(Collected data)

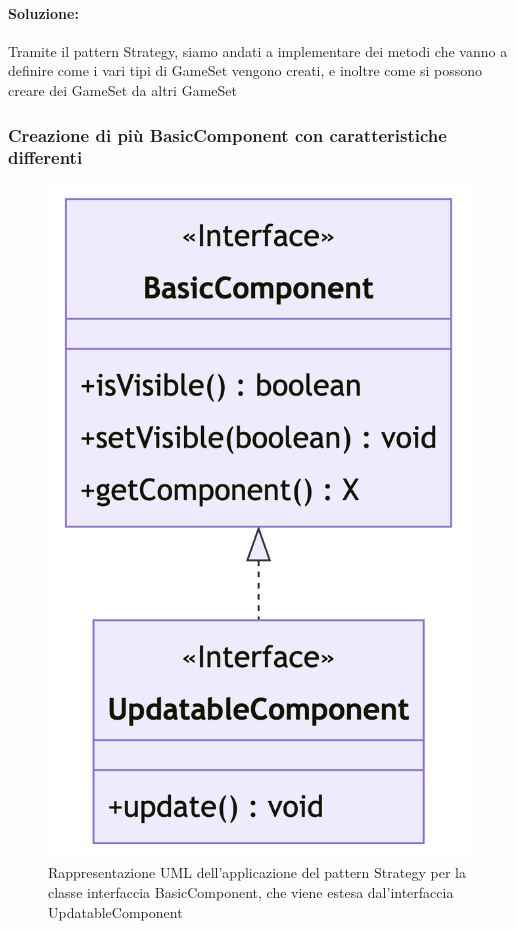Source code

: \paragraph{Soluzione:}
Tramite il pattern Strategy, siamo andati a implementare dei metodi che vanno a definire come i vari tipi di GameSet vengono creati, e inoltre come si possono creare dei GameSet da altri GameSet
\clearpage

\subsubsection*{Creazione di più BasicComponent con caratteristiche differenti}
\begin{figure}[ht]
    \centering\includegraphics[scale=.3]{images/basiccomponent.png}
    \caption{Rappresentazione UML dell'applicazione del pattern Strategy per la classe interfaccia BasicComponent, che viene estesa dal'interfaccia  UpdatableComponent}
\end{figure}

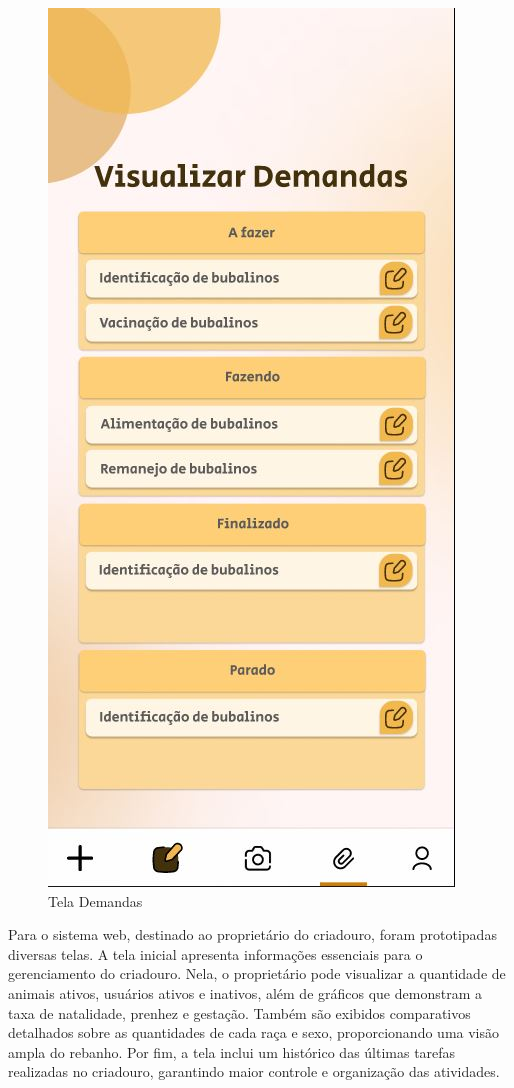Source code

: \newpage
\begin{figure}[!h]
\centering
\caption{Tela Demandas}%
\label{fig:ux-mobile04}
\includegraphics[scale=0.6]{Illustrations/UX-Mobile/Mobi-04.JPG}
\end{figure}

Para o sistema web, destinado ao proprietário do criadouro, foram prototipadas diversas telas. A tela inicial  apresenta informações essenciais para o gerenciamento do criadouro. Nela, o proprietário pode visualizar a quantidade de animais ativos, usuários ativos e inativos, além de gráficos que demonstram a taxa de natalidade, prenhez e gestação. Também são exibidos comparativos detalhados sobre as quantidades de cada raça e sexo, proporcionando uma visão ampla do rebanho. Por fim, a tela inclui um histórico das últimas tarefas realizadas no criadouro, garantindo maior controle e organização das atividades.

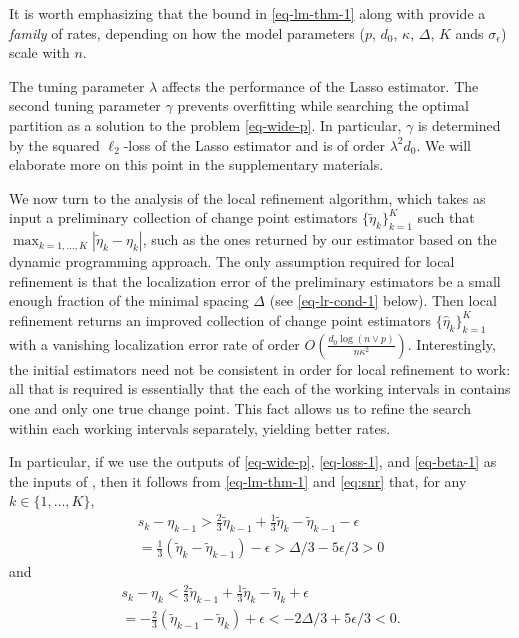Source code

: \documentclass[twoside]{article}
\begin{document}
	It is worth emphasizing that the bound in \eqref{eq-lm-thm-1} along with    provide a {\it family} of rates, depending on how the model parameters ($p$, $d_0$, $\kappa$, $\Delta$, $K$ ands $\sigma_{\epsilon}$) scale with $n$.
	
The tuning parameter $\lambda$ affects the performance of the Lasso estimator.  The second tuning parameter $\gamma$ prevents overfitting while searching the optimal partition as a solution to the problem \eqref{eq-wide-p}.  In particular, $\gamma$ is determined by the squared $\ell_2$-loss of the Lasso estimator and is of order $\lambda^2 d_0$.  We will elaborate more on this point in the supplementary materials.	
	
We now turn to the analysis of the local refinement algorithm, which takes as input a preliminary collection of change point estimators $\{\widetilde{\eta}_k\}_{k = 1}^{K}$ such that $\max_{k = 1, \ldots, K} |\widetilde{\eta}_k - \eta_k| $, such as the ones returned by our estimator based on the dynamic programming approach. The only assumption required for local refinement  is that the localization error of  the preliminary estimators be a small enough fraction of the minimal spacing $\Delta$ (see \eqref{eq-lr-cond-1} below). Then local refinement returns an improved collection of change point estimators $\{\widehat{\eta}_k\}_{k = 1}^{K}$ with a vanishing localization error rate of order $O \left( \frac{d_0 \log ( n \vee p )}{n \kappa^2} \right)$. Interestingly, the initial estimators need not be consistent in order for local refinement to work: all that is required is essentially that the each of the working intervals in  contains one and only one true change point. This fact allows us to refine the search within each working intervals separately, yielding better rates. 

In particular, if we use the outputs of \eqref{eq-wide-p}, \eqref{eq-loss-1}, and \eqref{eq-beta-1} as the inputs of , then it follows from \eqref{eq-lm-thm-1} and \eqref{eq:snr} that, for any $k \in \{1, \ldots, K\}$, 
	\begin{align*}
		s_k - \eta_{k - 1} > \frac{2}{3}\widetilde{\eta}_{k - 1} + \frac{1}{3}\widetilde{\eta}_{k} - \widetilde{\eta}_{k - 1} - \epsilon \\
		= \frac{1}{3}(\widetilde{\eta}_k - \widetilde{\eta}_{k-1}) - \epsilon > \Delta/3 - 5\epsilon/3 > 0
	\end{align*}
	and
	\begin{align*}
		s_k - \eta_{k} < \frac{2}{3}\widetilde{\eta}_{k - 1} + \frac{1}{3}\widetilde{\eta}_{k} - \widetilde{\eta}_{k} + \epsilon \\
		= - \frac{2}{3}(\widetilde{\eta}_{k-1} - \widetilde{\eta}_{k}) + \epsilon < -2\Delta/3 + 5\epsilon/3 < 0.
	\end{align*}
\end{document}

▸ **To do**
The result should be every line of the data, reproduced exactly, with the images removed.

▸ **Problem solution**
Source code

: \paragraph{Soluzione:}
Tramite il pattern Strategy, siamo andati a implementare dei metodi che vanno a definire come i vari tipi di GameSet vengono creati, e inoltre come si possono creare dei GameSet da altri GameSet
\clearpage

\subsubsection*{Creazione di più BasicComponent con caratteristiche differenti}
\begin{figure}[ht]
    \centering\includegraphics[scale=.3]{images/basiccomponent.png}
    \caption{Rappresentazione UML dell'applicazione del pattern Strategy per la classe interfaccia BasicComponent, che viene estesa dal'interfaccia  UpdatableComponent}
\end{figure}

Source code

: \newpage
\begin{figure}[!h]
\centering
\caption{Tela Demandas}%
\label{fig:ux-mobile04}
\includegraphics[scale=0.6]{Illustrations/UX-Mobile/Mobi-04.JPG}
\end{figure}

Para o sistema web, destinado ao proprietário do criadouro, foram prototipadas diversas telas. A tela inicial  apresenta informações essenciais para o gerenciamento do criadouro. Nela, o proprietário pode visualizar a quantidade de animais ativos, usuários ativos e inativos, além de gráficos que demonstram a taxa de natalidade, prenhez e gestação. Também são exibidos comparativos detalhados sobre as quantidades de cada raça e sexo, proporcionando uma visão ampla do rebanho. Por fim, a tela inclui um histórico das últimas tarefas realizadas no criadouro, garantindo maior controle e organização das atividades.

Source code

: \documentclass[twoside]{article}
\begin{document}
	It is worth emphasizing that the bound in \eqref{eq-lm-thm-1} along with    provide a {\it family} of rates, depending on how the model parameters ($p$, $d_0$, $\kappa$, $\Delta$, $K$ ands $\sigma_{\epsilon}$) scale with $n$.
	
The tuning parameter $\lambda$ affects the performance of the Lasso estimator.  The second tuning parameter $\gamma$ prevents overfitting while searching the optimal partition as a solution to the problem \eqref{eq-wide-p}.  In particular, $\gamma$ is determined by the squared $\ell_2$-loss of the Lasso estimator and is of order $\lambda^2 d_0$.  We will elaborate more on this point in the supplementary materials.	
	
We now turn to the analysis of the local refinement algorithm, which takes as input a preliminary collection of change point estimators $\{\widetilde{\eta}_k\}_{k = 1}^{K}$ such that $\max_{k = 1, \ldots, K} |\widetilde{\eta}_k - \eta_k| $, such as the ones returned by our estimator based on the dynamic programming approach. The only assumption required for local refinement  is that the localization error of  the preliminary estimators be a small enough fraction of the minimal spacing $\Delta$ (see \eqref{eq-lr-cond-1} below). Then local refinement returns an improved collection of change point estimators $\{\widehat{\eta}_k\}_{k = 1}^{K}$ with a vanishing localization error rate of order $O \left( \frac{d_0 \log ( n \vee p )}{n \kappa^2} \right)$. Interestingly, the initial estimators need not be consistent in order for local refinement to work: all that is required is essentially that the each of the working intervals in  contains one and only one true change point. This fact allows us to refine the search within each working intervals separately, yielding better rates. 

In particular, if we use the outputs of \eqref{eq-wide-p}, \eqref{eq-loss-1}, and \eqref{eq-beta-1} as the inputs of , then it follows from \eqref{eq-lm-thm-1} and \eqref{eq:snr} that, for any $k \in \{1, \ldots, K\}$, 
	\begin{align*}
		s_k - \eta_{k - 1} > \frac{2}{3}\widetilde{\eta}_{k - 1} + \frac{1}{3}\widetilde{\eta}_{k} - \widetilde{\eta}_{k - 1} - \epsilon \\
		= \frac{1}{3}(\widetilde{\eta}_k - \widetilde{\eta}_{k-1}) - \epsilon > \Delta/3 - 5\epsilon/3 > 0
	\end{align*}
	and
	\begin{align*}
		s_k - \eta_{k} < \frac{2}{3}\widetilde{\eta}_{k - 1} + \frac{1}{3}\widetilde{\eta}_{k} - \widetilde{\eta}_{k} + \epsilon \\
		= - \frac{2}{3}(\widetilde{\eta}_{k-1} - \widetilde{\eta}_{k}) + \epsilon < -2\Delta/3 + 5\epsilon/3 < 0.
	\end{align*}
\end{document}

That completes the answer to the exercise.